Além do ministro Fachin, também participou do painel o ministro do STF Dias Toffoli; a ex-advogada-geral da União Grace Mendonça; o vice-presidente da Comissão Nacional de Estudos Constitucionais, Manoel Carlos Neto; o membro da Comissão Nacional de Estudos Constitucionais Ruy Samuel Espíndola; e o procurador-geral de Justiça de Minas Gerais, Jarbas Soares Júnior. O membro honorário vitalício do CFOAB e presidente da Comissão Nacional de Estudos Constitucionais, Marcus Vinicius Furtado Coêlho, conduziu a mesa. O conselheiro federal de São Paulo e procurador constitucional adjunto Helio Rubens Batista Ribeiro Costa foi o relator, e a conselheira federal do Espírito Santo Luciana Mattar Vilela Nemer, secretária.

Veja abaixo a íntegra do discurso de Edson Fachin no painel:

Vive a Constituição Federal brasileira um paradoxo: de um lado, caminha em direção à sua maturidade; de outro, passa a viver uma hora das mais difíceis.

É certo que tem garantido estabilidade democrática e econômica, inclusão social e direitos fundamentais de populações vulneráveis. Induvidoso também que esses são feitos substantivos, considerando-se que coube à Constituição de 1988 não a missão de aperfeiçoar uma democracia, mas sim a de redundá-la.
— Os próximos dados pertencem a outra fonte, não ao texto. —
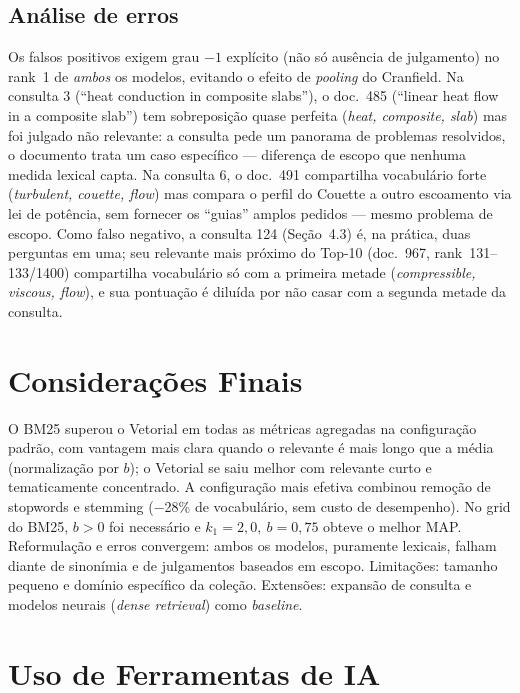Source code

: \documentclass[runningheads]{llncs}
\begin{document}
\vspace{-1.0em}
\subsection{Análise de erros}

Os falsos positivos exigem grau $-1$ explícito (não só ausência de julgamento) no rank~1 de \emph{ambos} os modelos, evitando o efeito de \emph{pooling} do Cranfield. Na consulta 3 (``heat conduction in composite slabs''), o doc.~485 (``linear heat flow in a composite slab'') tem sobreposição quase perfeita (\emph{heat, composite, slab}) mas foi julgado não relevante: a consulta pede um panorama de problemas resolvidos, o documento trata um caso específico --- diferença de escopo que nenhuma medida lexical capta. Na consulta 6, o doc.~491 compartilha vocabulário forte (\emph{turbulent, couette, flow}) mas compara o perfil do Couette a outro escoamento via lei de potência, sem fornecer os ``guias'' amplos pedidos --- mesmo problema de escopo. Como falso negativo, a consulta 124 (Seção~4.3) é, na prática, duas perguntas em uma; seu relevante mais próximo do Top-10 (doc.~967, rank~131--133/1400) compartilha vocabulário só com a primeira metade (\emph{compressible, viscous, flow}), e sua pontuação é diluída por não casar com a segunda metade da consulta.

\vspace{-1.0em}
\section{Considerações Finais}

O BM25 superou o Vetorial em todas as métricas agregadas na configuração padrão, com vantagem mais clara quando o relevante é mais longo que a média (normalização por $b$); o Vetorial se saiu melhor com relevante curto e tematicamente concentrado. A configuração mais efetiva combinou remoção de stopwords e stemming ($-$28\% de vocabulário, sem custo de desempenho). No grid do BM25, $b>0$ foi necessário e $k_1=2{,}0,\ b=0{,}75$ obteve o melhor MAP. Reformulação e erros convergem: ambos os modelos, puramente lexicais, falham diante de sinonímia e de julgamentos baseados em escopo. Limitações: tamanho pequeno e domínio específico da coleção. Extensões: expansão de consulta e modelos neurais (\emph{dense retrieval}) como \emph{baseline}.

\vspace{-1.0em}
\section{Uso de Ferramentas de IA}
\end{document}
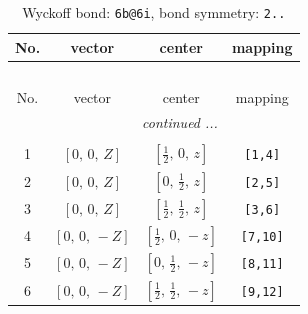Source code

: \documentclass[fleqn,8pt]{jsarticle}
\begin{document}
\begin{longtable}{cccc}
\caption{Wyckoff bond: {\tt 6b@6i}, bond symmetry: {\tt 2..}}
 \\
 \hline \hline
No. & vector & center & mapping \\ \hline \endfirsthead

\multicolumn{3}{l}{\tablename\ \thetable{}} \\
 \hline \hline
No. & vector & center & mapping \\ \hline \endhead

 \hline \hline
\multicolumn{3}{r}{\footnotesize\it continued ...} \\ \endfoot

 \hline \hline
\multicolumn{3}{r}{} \\ \endlastfoot

1 & $\left[ 0,\, 0,\, Z \right]$ & $\left[ \frac{1}{2},\, 0,\, z \right]$ & {\tt [1,4]} \\ \hline
2 & $\left[ 0,\, 0,\, Z \right]$ & $\left[ 0,\, \frac{1}{2},\, z \right]$ & {\tt [2,5]} \\ \hline
3 & $\left[ 0,\, 0,\, Z \right]$ & $\left[ \frac{1}{2},\, \frac{1}{2},\, z \right]$ & {\tt [3,6]} \\ \hline
4 & $\left[ 0,\, 0,\, - Z \right]$ & $\left[ \frac{1}{2},\, 0,\, - z \right]$ & {\tt [7,10]} \\ \hline
5 & $\left[ 0,\, 0,\, - Z \right]$ & $\left[ 0,\, \frac{1}{2},\, - z \right]$ & {\tt [8,11]} \\ \hline
6 & $\left[ 0,\, 0,\, - Z \right]$ & $\left[ \frac{1}{2},\, \frac{1}{2},\, - z \right]$ & {\tt [9,12]} \\
\end{longtable}
\renewcommand{\arraystretch}{1.2}
\end{document}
Nada obstante, há uma inequívoca diluição da autoridade da Constituição e do próprio Direito, quer por tentativas de golpe contra a Constituição e os poderes constituídos, quer por reformas que fazem apologia do pretérito como idade de ouro. Ao lado disso, há aberta perda do tônus legislativo, ora com inércia, ora com interesses legiferantes preordenados, ao lado de criticável oscilação jurisprudencial com carências de previsibilidade, estabilidade e segurança jurídica.

Em 35 anos, provou-se ser verdadeira a oração de Ulysses Guimarães: “a persistência da Constituição é a sobrevivência da democracia”.

De fato, a Constituição de 1988 prevê garantias e remédios para a efetivação de direitos e, ainda, tem provado possuir as qualidades de resiliência e altivez outrora sonhadas para ela. Não faltam à nossa Carta firmeza e adaptabilidade, as quais têm se manifestado mesmo diante de graves ameaças. O projeto social emancipatório que consiste na espinha dorsal constituinte conta com o anteparo de um engenhoso mecanismo de freios e contrapesos e se reafirma por meio de instituições desenhadas para exercer tais competências de modo brioso.

Com uma Constituição vocal no reconhecimento de direitos e uma jurisdição constitucional singular, o Brasil logrou alcançar notáveis mudanças estruturais e institucionais nas últimas décadas.

Sem colocar tintas novas em paredes velhas, a Constituição possibilitou o surgimento de outras epistemes, ensejando uma compreensão do direito constitucional que podemos tomar como escrita “a contrapelo”.

Há, sim, conquistas a celebrar: na declaração constante dos direitos sociais como condição de exercício de liberdades individuais; garantia de direitos de populações indígenas e quilombolas; na afirmação dos direitos dos trabalhadores; na construção de sistemas econômicos e produtivos cujos laços sejam solidários; nas políticas de equidade; na defesa de direitos da população encarcerada.

Trata-se, pois, do despertar de uma constitucionalidade dialética e crítica à racionalidade instrumental contemporânea, pois a catástrofe do fim da democracia pode emergir da combinação insensível entre “progresso técnico e regressão social”.

Contudo, como alertara Guimarães Rosa, “quem elege a busca, não pode recusar a travessia”. Não será sem fluxos e contrafluxos, sem avanços e resistências, a estrada da vida em Constituição e com a Constituição. Por isso, essa ocasião é, tanto mais, a de celebração das experiências ricas nas quais a realidade da vida tem se amalgamado à normatividade da Constituição, conferindo-lhe sentido. Porém, o que nos aguarda pode não ser um futuro saudável do ponto de vista constitucional.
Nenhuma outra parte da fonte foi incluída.